Source: Miami New Times

In 2009, California artist Scott Gairdner made the “Sex Offender Shuffle,” a viral video parodying Miami-Dade’s treatment of sex offenders. With a catchy beat and ’80s-style cinematography, the four-minute spoof of the 1985 Chicago Bears’ “Super Bowl Shuffle” mocked the way sex offenders are shuffled from one location to another under the guise of public safety.

Nine years later, the sex offender shuffle is playing out in real life in Miami-Dade. After being forced to leave a longtime encampment near Hialeah, a group of homeless sex offenders was kicked out of its new location near the airport over the weekend.

“There’s no solution,” says Frank Diaz, a pastor who ministers to the affected offenders. “They’re just sweeping them from one place to another.”

The evictions date back to March, when the county gave notice to about 100 homeless sex offenders living at an encampment alongside railroad tracks near Hialeah that they had until May 6 to vacate the area. The American Civil Liberties Union (ACLU) filed a lawsuit trying to intervene but lost the court battle, and the residents of “Tent City” were forced to leave in early May.

After the hearing, the offenders’ lawyer, Jeffrey Hearne, accurately predicted the decision would simply create new encampments of homeless sex offenders.

“They’ll most likely be relocating to another street corner,” Hearne told the Miami Herald .

So in mid-May, a group of former Tent City residents moved to a location off NW 37th Avenue just northeast of Miami International Airport. But last weekend, Diaz says, police stationed themselves in the area and informed the offenders they couldn’t stay there either.

“When I ask [the offenders] where they’re going, they say, ‘We don’t know,'” Diaz tells New Times. “They’ve been split up as the Tent City that we saw, and now there’s like four different locations where they’re residing.”

Many critics, including the ACLU, say the county’s restrictive residency requirements are to blame. The Lauren Book Child Safety Ordinance — championed by Florida Sen. Lauren Book’s father: Homeless Trust chair and mega-lobbyist Ron Book — prevents child sex offenders from living within 2,500 feet of places where children congregate, such as schools and parks. (The rule is far more restrictive than the more standard statewide law requiring them to live 1,000 feet away.)

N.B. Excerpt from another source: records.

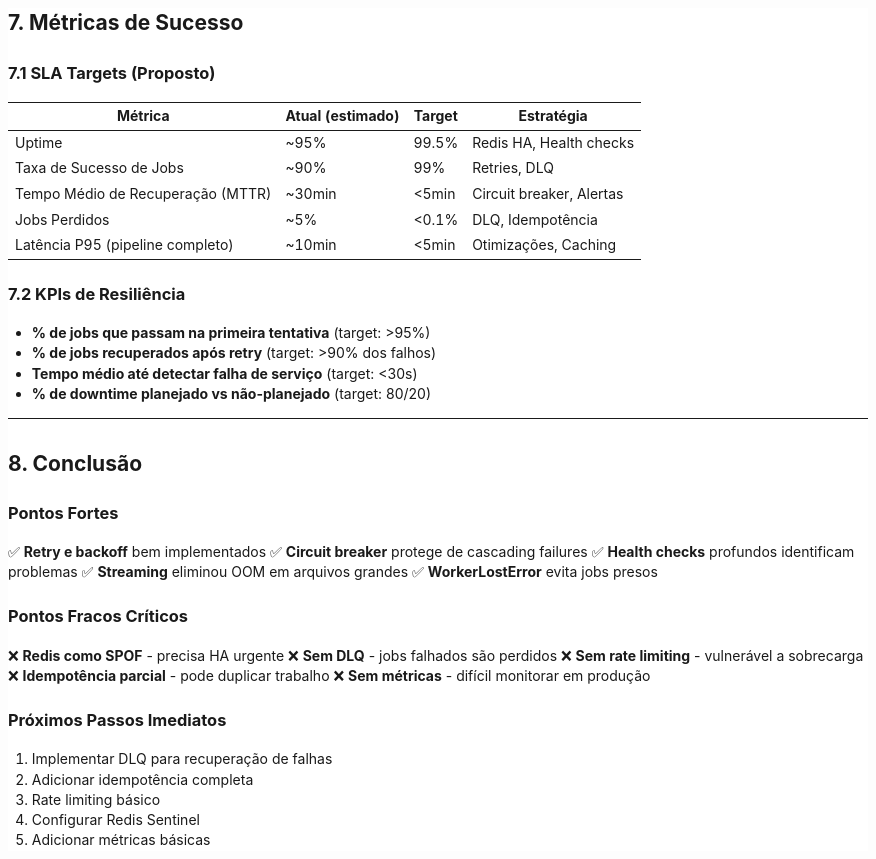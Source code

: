
## 7. Métricas de Sucesso

### 7.1 SLA Targets (Proposto)

| Métrica | Atual (estimado) | Target | Estratégia |
|---------|------------------|--------|------------|
| Uptime | ~95% | 99.5% | Redis HA, Health checks |
| Taxa de Sucesso de Jobs | ~90% | 99% | Retries, DLQ |
| Tempo Médio de Recuperação (MTTR) | ~30min | <5min | Circuit breaker, Alertas |
| Jobs Perdidos | ~5% | <0.1% | DLQ, Idempotência |
| Latência P95 (pipeline completo) | ~10min | <5min | Otimizações, Caching |

### 7.2 KPIs de Resiliência

- **% de jobs que passam na primeira tentativa** (target: >95%)
- **% de jobs recuperados após retry** (target: >90% dos falhos)
- **Tempo médio até detectar falha de serviço** (target: <30s)
- **% de downtime planejado vs não-planejado** (target: 80/20)

---

## 8. Conclusão

### Pontos Fortes

✅ **Retry e backoff** bem implementados
✅ **Circuit breaker** protege de cascading failures
✅ **Health checks** profundos identificam problemas
✅ **Streaming** eliminou OOM em arquivos grandes
✅ **WorkerLostError** evita jobs presos

### Pontos Fracos Críticos

❌ **Redis como SPOF** - precisa HA urgente
❌ **Sem DLQ** - jobs falhados são perdidos
❌ **Sem rate limiting** - vulnerável a sobrecarga
❌ **Idempotência parcial** - pode duplicar trabalho
❌ **Sem métricas** - difícil monitorar em produção

### Próximos Passos Imediatos

1. Implementar DLQ para recuperação de falhas
2. Adicionar idempotência completa
3. Rate limiting básico
4. Configurar Redis Sentinel
5. Adicionar métricas básicas
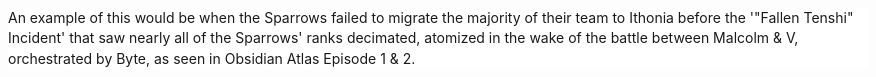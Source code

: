 




An example of this would be when the Sparrows failed to migrate the majority of their team to Ithonia before the '"Fallen Tenshi" Incident' that saw nearly all of the Sparrows' ranks decimated, atomized in the wake of the battle between Malcolm & V, orchestrated by Byte, as seen in Obsidian Atlas Episode 1 & 2.
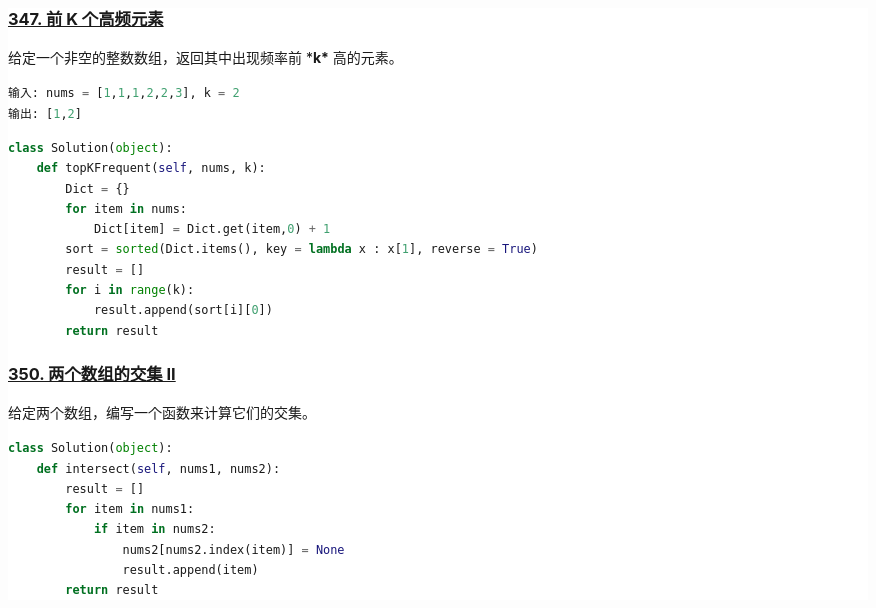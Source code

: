 

### [347. 前 K 个高频元素](https://leetcode-cn.com/problems/top-k-frequent-elements/)

给定一个非空的整数数组，返回其中出现频率前 ***k\*** 高的元素。

```python
输入: nums = [1,1,1,2,2,3], k = 2
输出: [1,2]
```

```python
class Solution(object):
    def topKFrequent(self, nums, k):
        Dict = {}
        for item in nums:
            Dict[item] = Dict.get(item,0) + 1
        sort = sorted(Dict.items(), key = lambda x : x[1], reverse = True)
        result = []
        for i in range(k):
            result.append(sort[i][0])
        return result
```



### [350. 两个数组的交集 II](https://leetcode-cn.com/problems/intersection-of-two-arrays-ii/)

给定两个数组，编写一个函数来计算它们的交集。

```python
class Solution(object):
    def intersect(self, nums1, nums2):
        result = []
        for item in nums1:
            if item in nums2:
                nums2[nums2.index(item)] = None
                result.append(item)
        return result
```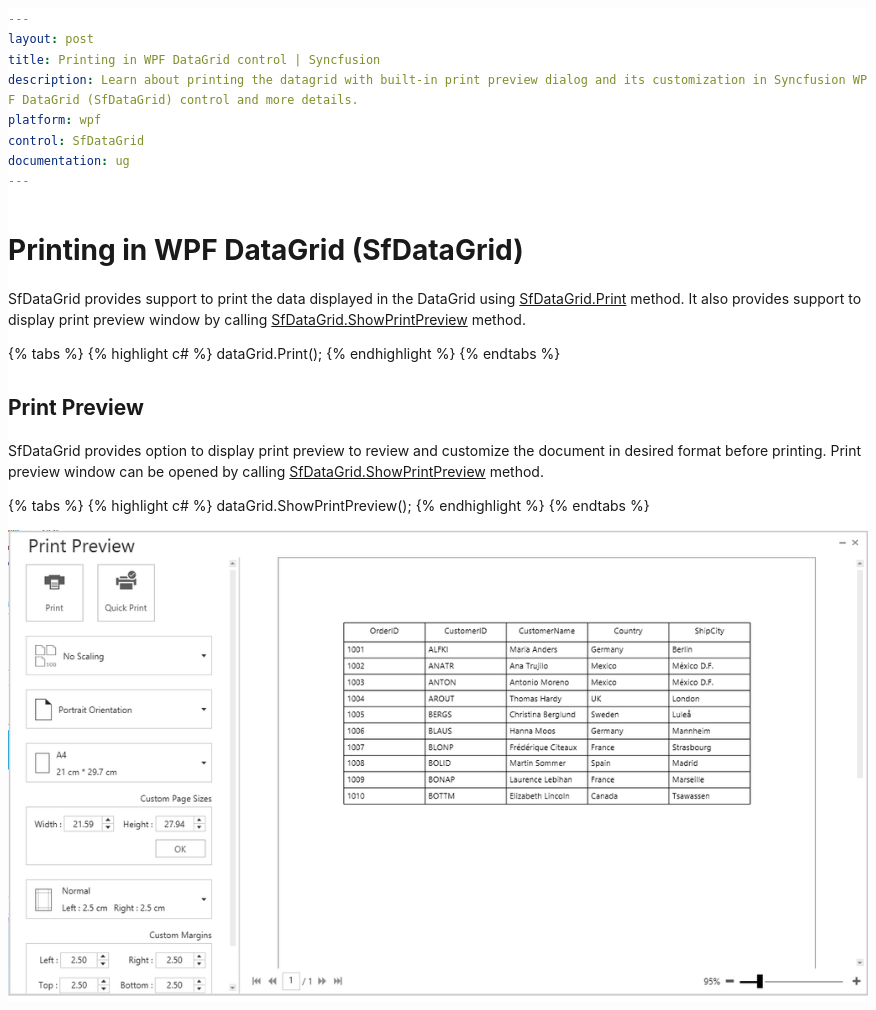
 ```yaml
---
layout: post
title: Printing in WPF DataGrid control | Syncfusion
description: Learn about printing the datagrid with built-in print preview dialog and its customization in Syncfusion WPF DataGrid (SfDataGrid) control and more details.
platform: wpf
control: SfDataGrid
documentation: ug
---
```


# Printing in WPF DataGrid (SfDataGrid)

SfDataGrid provides support to print the data displayed in the DataGrid using [SfDataGrid.Print](https://help.syncfusion.com/cr/wpf/Syncfusion.UI.Xaml.Grid.SfDataGrid.html#Syncfusion_UI_Xaml_Grid_SfDataGrid_Print) method. It also provides support to display print preview window by calling   [SfDataGrid.ShowPrintPreview](https://help.syncfusion.com/cr/wpf/Syncfusion.UI.Xaml.Grid.SfDataGrid.html#Syncfusion_UI_Xaml_Grid_SfDataGrid_ShowPrintPreview) method.

{% tabs %}
{% highlight c# %}
dataGrid.Print();
{% endhighlight %}
{% endtabs %}

## Print Preview

SfDataGrid provides option to display print preview to review and customize the document in desired format before printing. Print preview window can be opened by calling [SfDataGrid.ShowPrintPreview](https://help.syncfusion.com/cr/wpf/Syncfusion.UI.Xaml.Grid.SfDataGrid.html#Syncfusion_UI_Xaml_Grid_SfDataGrid_ShowPrintPreview) method.

{% tabs %}
{% highlight c# %}
dataGrid.ShowPrintPreview();
{% endhighlight %}
{% endtabs %}

![Print preview window for WPF DataGrid before printing](Printing_images/Printing_img1.png)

In a contentious interview earlier this month with CBS’s Jim DeFede, Ron Book shifted the blame to the offenders by arguing they “shouldn’t be homeless.”

He told DeFede: “They need to work to find places to live.”

Book later added he’d “be happy to encourage” life imprisonment for child sex offenders as an alternative to the current housing debacle.

Until a long-term solution is found, Tent City residents will continue to do the sex offender shuffle.

“They’re in that limbo, and they keep being brushed away,” Diaz says. “I’m not condoning their crimes, but we’re humans. We’ve got to have a little bit of compassion. Let’s find a place and put them in housing so they can have some kind of hope to return to society.”